= Problem description =
Every line holding the string "char" should be copied out of the listing.

= Information supplied =
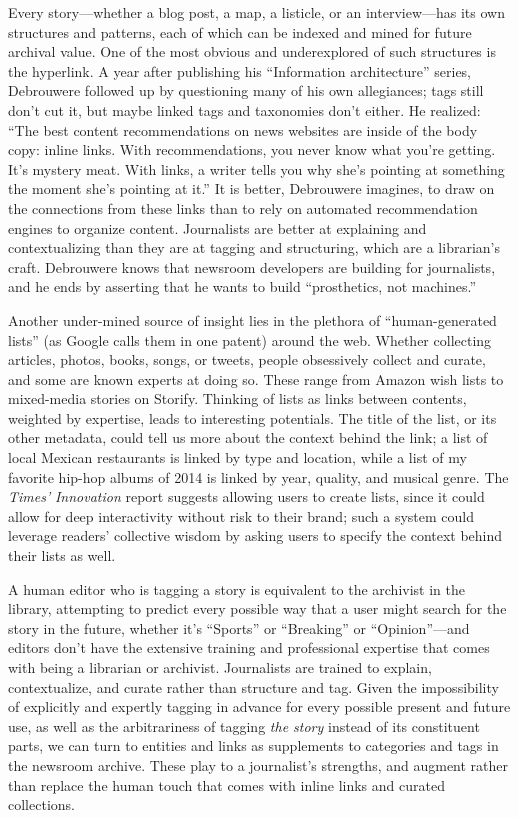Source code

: Every story---whether a blog post, a map, a listicle, or an interview---has its own structures and patterns, each of which can be indexed and mined for future archival value. One of the most obvious and underexplored of such structures is the hyperlink. A year after publishing his ``Information architecture'' series, Debrouwere followed up by questioning many of his own allegiances; tags still don't cut it, but maybe linked tags and taxonomies don't either. He realized: ``The best content recommendations on news websites are inside of the body copy: inline links. With recommendations, you never know what you're getting. It's mystery meat. With links, a writer tells you why she's pointing at something the moment she's pointing at it.''\autocite{debrouwere_taxonomies_2011} It is better, Debrouwere imagines, to draw on the connections from these links than to rely on automated recommendation engines to organize content. Journalists are better at explaining and contextualizing than they are at tagging and structuring, which are a librarian's craft. Debrouwere knows that newsroom developers are building for journalists, and he ends by asserting that he wants to build ``prosthetics, not machines.''

Another under-mined source of insight lies in the plethora of ``human-generated lists'' (as Google calls them in one patent) around the web.\autocite{franks_discovering_2012} Whether collecting articles, photos, books, songs, or tweets, people obsessively collect and curate, and some are known experts at doing so. These range from Amazon wish lists to mixed-media stories on Storify. Thinking of lists as links between contents, weighted by expertise, leads to interesting potentials. The title of the list, or its other metadata, could tell us more about the context behind the link; a list of local Mexican restaurants is linked by type and location, while a list of my favorite hip-hop albums of 2014 is linked by year, quality, and musical genre. The \emph{Times'} \emph{Innovation} report suggests allowing users to create lists, since it could allow for deep interactivity without risk to their brand; such a system could leverage readers' collective wisdom by asking users to specify the context behind their lists as well.

A human editor who is tagging a story is equivalent to the archivist in the library, attempting to predict every possible way that a user might search for the story in the future, whether it's ``Sports'' or ``Breaking'' or ``Opinion''---and editors don't have the extensive training and professional expertise that comes with being a librarian or archivist. Journalists are trained to explain, contextualize, and curate rather than structure and tag. Given the impossibility of explicitly and expertly tagging in advance for every possible present and future use, as well as the arbitrariness of tagging \emph{the story} instead of its constituent parts, we can turn to entities and links as supplements to categories and tags in the newsroom archive. These play to a journalist's strengths, and augment rather than replace the human touch that comes with inline links and curated collections.

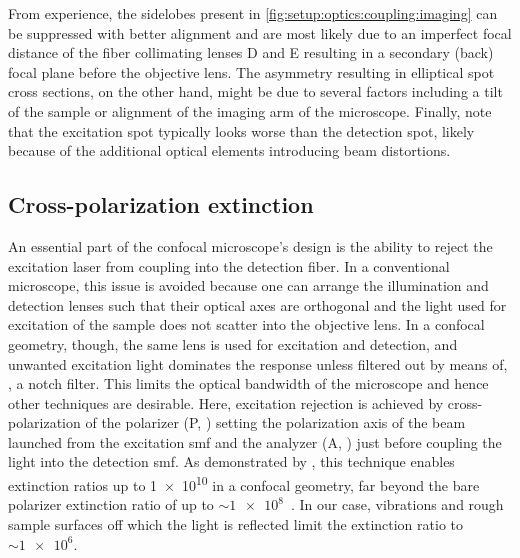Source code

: From experience, the sidelobes present in \cref{fig:setup:optics:coupling:imaging} can be suppressed with better alignment and are most likely due to an imperfect focal distance of the fiber collimating lenses D and E resulting in a secondary (back) focal plane before the objective lens.
The asymmetry resulting in elliptical spot cross sections, on the other hand, might be due to several factors including a tilt of the sample or alignment of the imaging arm of the microscope.
Finally, note that the excitation spot typically looks worse than the detection spot, likely because of the additional optical elements introducing beam distortions.

\subsection{Cross-polarization extinction}\label{subsec:setup:optics:coupling:rejection}
An essential part of the confocal microscope's design is the ability to reject the excitation laser from coupling into the detection fiber.
In a conventional microscope, this issue is avoided because one can arrange the illumination and detection lenses such that their optical axes are orthogonal and the light used for excitation of the sample does not scatter into the objective lens.
In a confocal geometry, though, the same lens is used for excitation and detection, and unwanted excitation light dominates the response unless filtered out by means of, \eg, a notch filter.
This limits the optical bandwidth of the microscope and hence other techniques are desirable.
Here, excitation rejection is achieved by cross-polarization of the polarizer (P, \polarizer) setting the polarization axis of the beam launched from the excitation \gls{smf} and the analyzer (A, \polarizer) just before coupling the light into the detection \gls{smf}.
As demonstrated by \citet{Benelajla2021}, this technique enables extinction ratios
up to \num{1e10} in a confocal geometry, far beyond the bare polarizer extinction ratio of up to $\sim\num{1e8}$~\cite{ThorlabsLPVIS050-MP2}.
In our case, vibrations and rough sample surfaces off which the light is reflected limit the extinction ratio to $\sim\num{1e6}$.

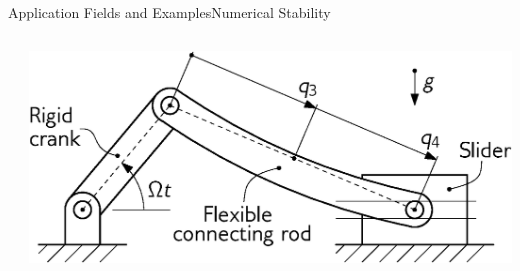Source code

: \begin{frame}{Application Fields and Examples}{Numerical Stability}
  \vspace{-2.0em}\begin{columns}
    \centering
    \begin{column}[c]{0.625\textwidth}
    \end{column}
    \begin{column}[c]{0.3\textwidth}
      \vspace{1.5em}\includegraphics[width=\textwidth]{figures/flexible_slider_crank.eps}
    \end{column}
  \end{columns}
  \vspace{-1.5em}
  
  
\end{frame}

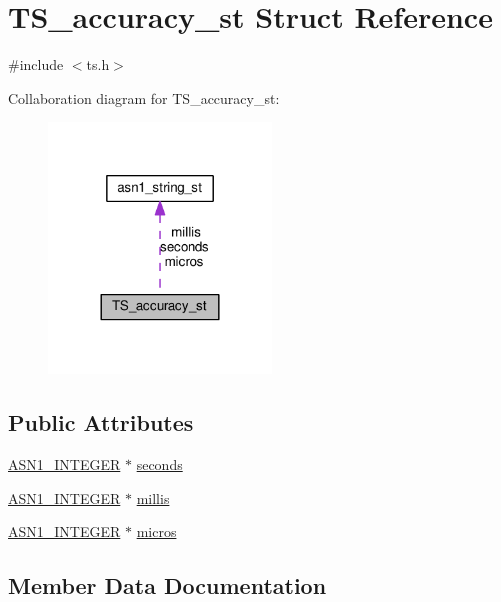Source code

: \hypertarget{struct_t_s__accuracy__st}{}\section{T\+S\+\_\+accuracy\+\_\+st Struct Reference}
\label{struct_t_s__accuracy__st}


{\ttfamily \#include $<$ts.\+h$>$}



Collaboration diagram for T\+S\+\_\+accuracy\+\_\+st\+:
\nopagebreak
\begin{figure}[H]
\begin{center}
\leavevmode
\includegraphics[width=168pt]{struct_t_s__accuracy__st__coll__graph}
\end{center}
\end{figure}
\subsection*{Public Attributes}
\begin{DoxyCompactItemize}
\item 
\hyperlink{ossl__typ_8h_af4335399bf9774cb410a5e93de65998b}{A\+S\+N1\+\_\+\+I\+N\+T\+E\+G\+ER} $\ast$ \hyperlink{struct_t_s__accuracy__st_a50d21da03ece4bf6c78f3fa96ffaae15}{seconds}
\item 
\hyperlink{ossl__typ_8h_af4335399bf9774cb410a5e93de65998b}{A\+S\+N1\+\_\+\+I\+N\+T\+E\+G\+ER} $\ast$ \hyperlink{struct_t_s__accuracy__st_a617d05085e9ab508437929ab86b6f4a3}{millis}
\item 
\hyperlink{ossl__typ_8h_af4335399bf9774cb410a5e93de65998b}{A\+S\+N1\+\_\+\+I\+N\+T\+E\+G\+ER} $\ast$ \hyperlink{struct_t_s__accuracy__st_af1acda98f117fef39f799581bf37bb38}{micros}
\end{DoxyCompactItemize}


\subsection{Member Data Documentation}
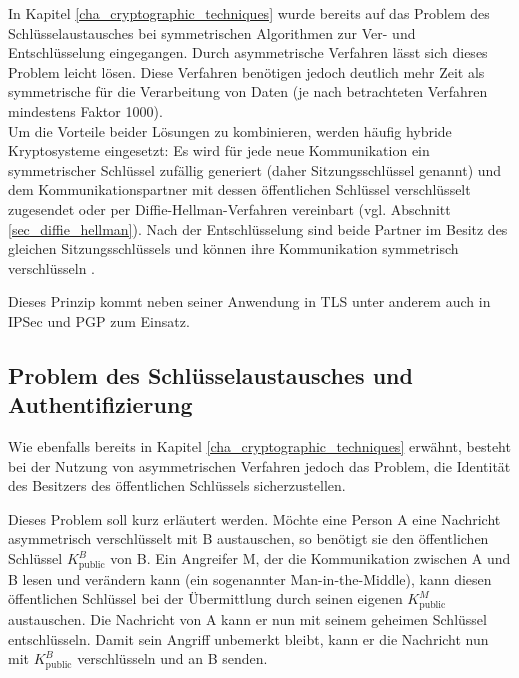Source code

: In Kapitel \ref{cha_cryptographic_techniques} wurde bereits auf das Problem des Schlüsselaustausches bei symmetrischen Algorithmen zur Ver- und Entschlüsselung eingegangen. Durch asymmetrische Verfahren lässt sich dieses Problem leicht lösen. Diese Verfahren benötigen jedoch deutlich mehr Zeit als symmetrische für die Verarbeitung von Daten (je nach betrachteten Verfahren mindestens Faktor 1000). \\
Um die Vorteile beider Lösungen zu kombinieren, werden häufig hybride Kryptosysteme eingesetzt: Es wird für jede neue Kommunikation ein symmetrischer Schlüssel zufällig generiert (daher Sitzungsschlüssel genannt) und dem Kommunikationspartner mit dessen öffentlichen Schlüssel verschlüsselt zugesendet oder per Diffie-Hellman-Verfahren vereinbart (vgl. Abschnitt \ref{sec_diffie_hellman}). Nach der Entschlüsselung sind beide Partner im Besitz des gleichen Sitzungsschlüssels und können ihre Kommunikation symmetrisch verschlüsseln \cite{Schneier2006}.

Dieses Prinzip kommt neben seiner Anwendung in TLS unter anderem auch in IPSec und PGP zum Einsatz.

\subsection{Problem des Schlüsselaustausches und Authentifizierung}

Wie ebenfalls bereits in Kapitel \ref{cha_cryptographic_techniques} erwähnt, besteht bei der Nutzung von asymmetrischen Verfahren jedoch das Problem, die Identität des Besitzers des öffentlichen Schlüssels sicherzustellen.

Dieses Problem soll kurz erläutert werden. Möchte eine Person A eine Nachricht asymmetrisch verschlüsselt mit B austauschen, so benötigt sie den öffentlichen Schlüssel \(K^B_\text{public}\) von B. Ein Angreifer M, der die Kommunikation zwischen A und B lesen und verändern kann (ein sogenannter Man-in-the-Middle), kann diesen öffentlichen Schlüssel bei der Übermittlung durch seinen eigenen \(K^M_\text{public}\) austauschen. Die Nachricht von A kann er nun mit seinem geheimen Schlüssel entschlüsseln. Damit sein Angriff unbemerkt bleibt, kann er die Nachricht nun mit \(K^B_\text{public}\) verschlüsseln und an B senden.

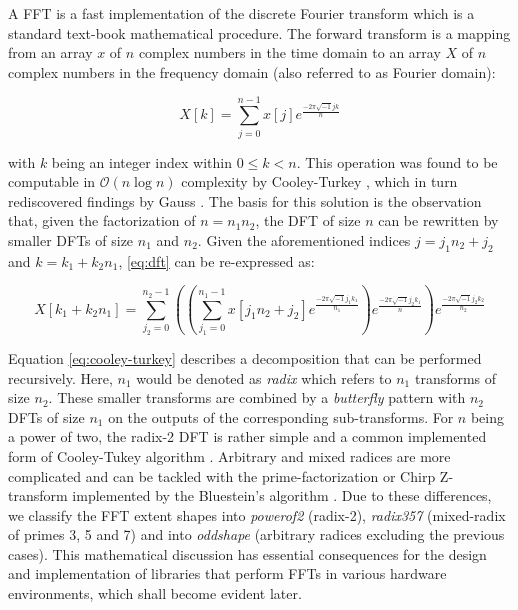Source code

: A FFT is a fast implementation of the discrete Fourier transform which is a standard text-book mathematical procedure. The forward transform is a mapping from an array $x$ of $n$ complex numbers in the time domain to an array $X$ of $n$ complex numbers in the frequency domain (also referred to as Fourier domain):

\begin{equation}
  \label{eq:dft}
  X[k] = \sum_{j=0}^{n-1} x[j]e^{\frac{-2\pi\sqrt{-1}jk}{n}}
\end{equation}

with $k$ being an integer index within $0 \le k < n$. This operation was found to be computable in $\mathcal{O}(n \log n)$ complexity by Cooley-Turkey \cite{cooley1965algorithm}, which in turn rediscovered findings by Gauss \cite{gauss}. The basis for this solution is the observation that, given the factorization of $n=n_1n_2$, the  DFT of size $n$ can be rewritten by smaller DFTs of size $n_1$ and $n_2$.  Given the aforementioned indices $j=j_1n_2 + j_2$ and $k=k_1+k_2n_1$, \cref{eq:dft} can be re-expressed as:

\begin{equation}
  \label{eq:cooley-turkey}
  X[k_1 + k_2n_1] = \sum_{j_2=0}^{n_2-1} \left( \left( \sum_{j_1=0}^{n_1-1} x[j_1n_2 + j_2] e^{\frac{-2\pi\sqrt{-1}j_1k_1}{n_1}} \right) e^{\frac{-2\pi\sqrt{-1}j_2k_1}{n}} \right) e^{\frac{-2\pi\sqrt{-1}j_2k_2}{n_2}}
\end{equation}

Equation \cref{eq:cooley-turkey} describes a decomposition that can be performed recursively. Here, $n_1$ would be denoted as \emph{radix} which refers to $n_1$ transforms of size $n_2$. These smaller transforms are combined by a \emph{butterfly} pattern with $n_2$ DFTs of size $n_1$ on the outputs of the corresponding sub-transforms.
For $n$ being a power of two, the radix-2 DFT is rather simple and a common implemented form of Cooley-Tukey algorithm \cite{cooley1965algorithm}.
Arbitrary and mixed radices are more complicated and can be tackled with the prime-factorization or Chirp Z-transform implemented by the Bluestein's algorithm \cite{bluestein}.
Due to these differences, we classify the FFT extent shapes into \emph{powerof2} (radix-2), \emph{radix357} (mixed-radix of primes 3, 5 and 7) and into \emph{oddshape} (arbitrary radices excluding the previous cases).
This mathematical discussion has essential consequences for the design and implementation of libraries that perform FFTs in various hardware environments, which shall become evident later.

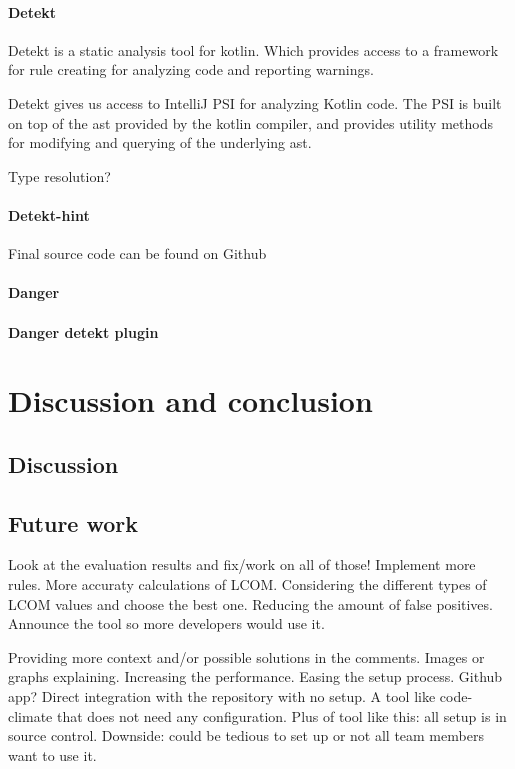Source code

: \documentclass{report}
\begin{document}
\subsubsection{Detekt}
Detekt is a static analysis tool for kotlin. Which provides access to a framework for rule creating for analyzing code and reporting warnings.

Detekt gives us access to IntelliJ PSI for analyzing Kotlin code. The PSI is built on top of the \gls{ast} provided by the kotlin compiler, and provides utility methods for modifying and querying of the underlying \gls{ast}.

Type resolution?

\subsubsection{Detekt-hint}
Final source code can be found on Github\cite{detekt-hint-repository}

\subsubsection{Danger}

\subsubsection{Danger detekt plugin}

\chapter{Discussion and conclusion}
\label{discussion}

\section{Discussion}

\section{Future work}
Look at the evaluation results and fix/work on all of those! 
Implement more rules. More accuraty calculations of LCOM. Considering the different types of LCOM values and choose the best one.
Reducing the amount of false positives.
Announce the tool so more developers would use it.

Providing more context and/or possible solutions in the comments. Images or graphs explaining.
Increasing the performance.
Easing the setup process. Github app? Direct integration with the repository with no setup. A tool like code-climate that does not need any configuration. Plus of tool like this: all setup is in source control. Downside: could be tedious to set up or not all team members want to use it.
\end{document}

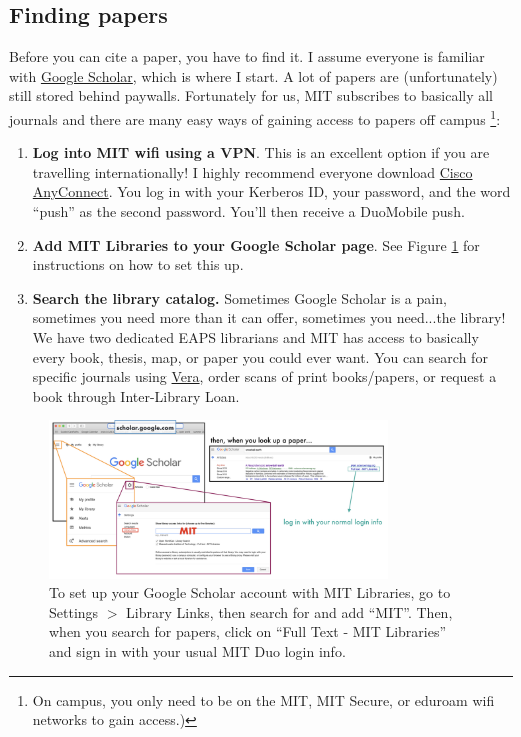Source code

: \documentclass{article}
\begin{document}
\subsection*{Finding papers}
Before you can cite a paper, you have to find it. I assume everyone is familiar with \href{scholar.google.com}{Google Scholar}, which is where I start. A lot of papers are (unfortunately) still stored behind paywalls. Fortunately for us, MIT subscribes to basically all journals and there are many easy ways of gaining access to papers off campus \footnote{On campus, you only need to be on the MIT, MIT Secure, or eduroam wifi networks to gain access.)}:
\begin{enumerate}
    \item \textbf{Log into MIT wifi using a VPN}. This is an excellent option if you are travelling internationally! I highly recommend everyone download \href{https://ist.mit.edu/cisco-anyconnect}{Cisco AnyConnect}. You log in with your Kerberos ID, your password, and the word ``push'' as the second password. You'll then receive a DuoMobile push. 
    \item \textbf{Add MIT Libraries to your Google Scholar page}. See Figure \ref{fig:gs} for instructions on how to set this up.
    \item \textbf{Search the library catalog.} Sometimes Google Scholar is a pain, sometimes you need more than it can offer, sometimes you need...the library! We have two dedicated EAPS librarians and MIT has access to basically every book, thesis, map, or paper you could ever want. You can search for specific journals using \href{}{Vera}, order scans of print books/papers, or request a book through Inter-Library Loan. 
\end{enumerate}

\begin{figure}[h!]
    \centering
    \includegraphics[width=0.8\textwidth]{gs.png}
    \caption{To set up your Google Scholar account with MIT Libraries, go to Settings $>$ Library Links, then search for and add ``MIT''. Then, when you search for papers, click on ``Full Text - MIT Libraries'' and sign in with your usual MIT Duo login info.}
    \label{fig:gs}
\end{figure}
\end{document}
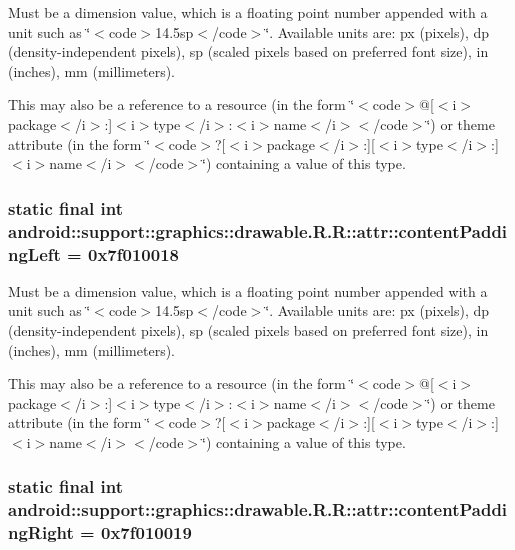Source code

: Must be a dimension value, which is a floating point number appended with a unit such as \char`\"{}$<$code$>$14.5sp$<$/code$>$\char`\"{}. Available units are: px (pixels), dp (density-independent pixels), sp (scaled pixels based on preferred font size), in (inches), mm (millimeters). 

This may also be a reference to a resource (in the form \char`\"{}$<$code$>$@\mbox{[}$<$i$>$package$<$/i$>$:\mbox{]}$<$i$>$type$<$/i$>$:$<$i$>$name$<$/i$>$$<$/code$>$\char`\"{}) or theme attribute (in the form \char`\"{}$<$code$>$?\mbox{[}$<$i$>$package$<$/i$>$:\mbox{]}\mbox{[}$<$i$>$type$<$/i$>$:\mbox{]}$<$i$>$name$<$/i$>$$<$/code$>$\char`\"{}) containing a value of this type. \hypertarget{classandroid_1_1support_1_1graphics_1_1drawable_1_1_r_1_1attr_c332f2614660071cb5264a61a6738c27}{
\subsubsection[{contentPaddingLeft}]{\setlength{\rightskip}{0pt plus 5cm}static final int android::support::graphics::drawable.R.R::attr::contentPaddingLeft = 0x7f010018}}
\label{classandroid_1_1support_1_1graphics_1_1drawable_1_1_r_1_1attr_c332f2614660071cb5264a61a6738c27}


Must be a dimension value, which is a floating point number appended with a unit such as \char`\"{}$<$code$>$14.5sp$<$/code$>$\char`\"{}. Available units are: px (pixels), dp (density-independent pixels), sp (scaled pixels based on preferred font size), in (inches), mm (millimeters). 

This may also be a reference to a resource (in the form \char`\"{}$<$code$>$@\mbox{[}$<$i$>$package$<$/i$>$:\mbox{]}$<$i$>$type$<$/i$>$:$<$i$>$name$<$/i$>$$<$/code$>$\char`\"{}) or theme attribute (in the form \char`\"{}$<$code$>$?\mbox{[}$<$i$>$package$<$/i$>$:\mbox{]}\mbox{[}$<$i$>$type$<$/i$>$:\mbox{]}$<$i$>$name$<$/i$>$$<$/code$>$\char`\"{}) containing a value of this type. \hypertarget{classandroid_1_1support_1_1graphics_1_1drawable_1_1_r_1_1attr_1090ed7a3f302b698f79ffd356bf1aa6}{
\subsubsection[{contentPaddingRight}]{\setlength{\rightskip}{0pt plus 5cm}static final int android::support::graphics::drawable.R.R::attr::contentPaddingRight = 0x7f010019}}
\label{classandroid_1_1support_1_1graphics_1_1drawable_1_1_r_1_1attr_1090ed7a3f302b698f79ffd356bf1aa6}


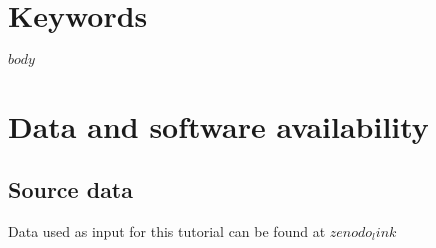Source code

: \maketitle
\thispagestyle{fancy}

\\
\\
\begin{abstract}
$abstract$
\end{abstract}

\section*{\color{f1ROrange}Keywords}


\clearpage
\pagestyle{fancy}

$body$

\section*{Data and software availability} %


\subsection*{Source data}

Data used as input for this tutorial can be found at \href{$zenodo_link$}{$zenodo_link$}

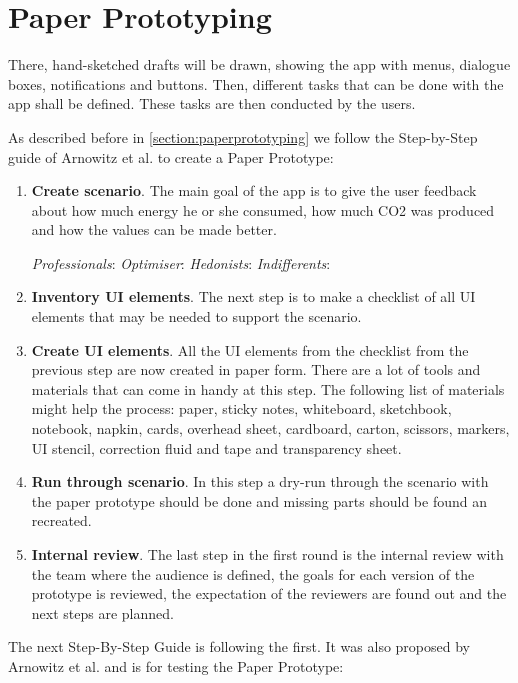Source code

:\section{Paper Prototyping}
There, hand-sketched drafts will be drawn, showing the app with menus, dialogue boxes, notifications and buttons. Then, different tasks that can be done with the app shall be defined. These tasks are then conducted by the users.

As described before in \ref{section:paperprototyping} we follow the Step-by-Step guide of Arnowitz et al. \cite{arnowitz2010effective} to create a Paper Prototype:


\begin{enumerate}
	\item \textbf{Create scenario}. The main goal of the app is to give the user feedback about how much energy he or she consumed, how much CO2 was produced and how the values can be made better.
	
	\textit{Professionals}:
	\textit{Optimiser}:
	\textit{Hedonists}:
	\textit{Indifferents}:
	
	
	
	\item \textbf{Inventory UI elements}. The next step is to make a checklist of all UI elements that may be needed to support the scenario.
	\item \textbf{Create UI elements}. All the UI elements from the checklist from the previous step are now created in paper form. There are a lot of tools and materials that can come in handy at this step. The following list of materials might help the process: paper, sticky notes,
	whiteboard, sketchbook, notebook, napkin, cards, overhead sheet, cardboard, carton, scissors, markers, UI stencil, correction fluid and tape and transparency sheet. 
	\item \textbf{Run through scenario}. In this step a dry-run through the scenario with the paper prototype should be done and missing parts should be found an recreated.
	\item \textbf{Internal review}. The last step in the first round is the internal review with the team where the audience is defined, the goals for each version of the prototype is reviewed, the expectation of the reviewers are found out and the next steps are planned.
\end{enumerate}

The next Step-By-Step Guide is following the first. It was also proposed by Arnowitz et al. \cite{arnowitz2010effective} and is for testing the Paper Prototype:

= Output =
: Must be a dimension value, which is a floating point number appended with a unit such as \char`\"{}$<$code$>$14.5sp$<$/code$>$\char`\"{}. Available units are: px (pixels), dp (density-independent pixels), sp (scaled pixels based on preferred font size), in (inches), mm (millimeters). 
This may also be a reference to a resource (in the form \char`\"{}$<$code$>$@\mbox{[}$<$i$>$package$<$/i$>$:\mbox{]}$<$i$>$type$<$/i$>$:$<$i$>$name$<$/i$>$$<$/code$>$\char`\"{}) or theme attribute (in the form \char`\"{}$<$code$>$?\mbox{[}$<$i$>$package$<$/i$>$:\mbox{]}\mbox{[}$<$i$>$type$<$/i$>$:\mbox{]}$<$i$>$name$<$/i$>$$<$/code$>$\char`\"{}) containing a value of this type. \hypertarget{classandroid_1_1support_1_1graphics_1_1drawable_1_1_r_1_1attr_c332f2614660071cb5264a61a6738c27}{
Must be a dimension value, which is a floating point number appended with a unit such as \char`\"{}$<$code$>$14.5sp$<$/code$>$\char`\"{}. Available units are: px (pixels), dp (density-independent pixels), sp (scaled pixels based on preferred font size), in (inches), mm (millimeters). 
This may also be a reference to a resource (in the form \char`\"{}$<$code$>$@\mbox{[}$<$i$>$package$<$/i$>$:\mbox{]}$<$i$>$type$<$/i$>$:$<$i$>$name$<$/i$>$$<$/code$>$\char`\"{}) or theme attribute (in the form \char`\"{}$<$code$>$?\mbox{[}$<$i$>$package$<$/i$>$:\mbox{]}\mbox{[}$<$i$>$type$<$/i$>$:\mbox{]}$<$i$>$name$<$/i$>$$<$/code$>$\char`\"{}) containing a value of this type. \hypertarget{classandroid_1_1support_1_1graphics_1_1drawable_1_1_r_1_1attr_1090ed7a3f302b698f79ffd356bf1aa6}{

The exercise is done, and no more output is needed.